EXERCISE DIRECTIONS: In the material below, find each line with the word "updated" and list it.

DATASET Block Start

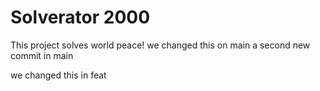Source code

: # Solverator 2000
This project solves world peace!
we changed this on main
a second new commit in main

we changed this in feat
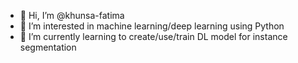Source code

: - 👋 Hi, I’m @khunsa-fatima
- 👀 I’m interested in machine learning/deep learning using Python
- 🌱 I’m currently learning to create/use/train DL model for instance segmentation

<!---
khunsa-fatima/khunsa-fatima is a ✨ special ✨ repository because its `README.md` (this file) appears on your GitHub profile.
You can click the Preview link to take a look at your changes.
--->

DATASET Block End
DATASET Block Start

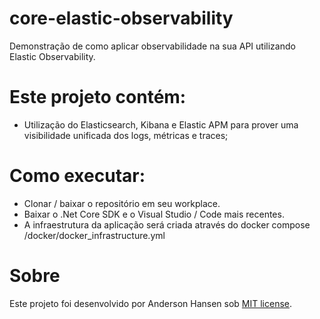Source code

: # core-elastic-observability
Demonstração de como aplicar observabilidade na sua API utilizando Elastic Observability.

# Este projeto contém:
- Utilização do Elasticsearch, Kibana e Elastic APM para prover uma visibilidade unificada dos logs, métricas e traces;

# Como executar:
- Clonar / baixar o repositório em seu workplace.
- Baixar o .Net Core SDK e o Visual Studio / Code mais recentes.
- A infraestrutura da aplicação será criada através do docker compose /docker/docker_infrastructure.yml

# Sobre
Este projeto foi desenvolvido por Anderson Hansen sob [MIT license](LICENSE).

DATASET Block End
DATASET Block Start

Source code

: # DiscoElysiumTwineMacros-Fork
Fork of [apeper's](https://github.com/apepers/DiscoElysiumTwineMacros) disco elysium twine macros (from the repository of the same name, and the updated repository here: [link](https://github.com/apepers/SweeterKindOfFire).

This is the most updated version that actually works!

DATASET Block End

EXPECTED OUTPUT:
Fork of [apeper's](https://github.com/apepers/DiscoElysiumTwineMacros) disco elysium twine macros (from the repository of the same name, and the updated repository here: [link](https://github.com/apepers/SweeterKindOfFire).
This is the most updated version that actually works!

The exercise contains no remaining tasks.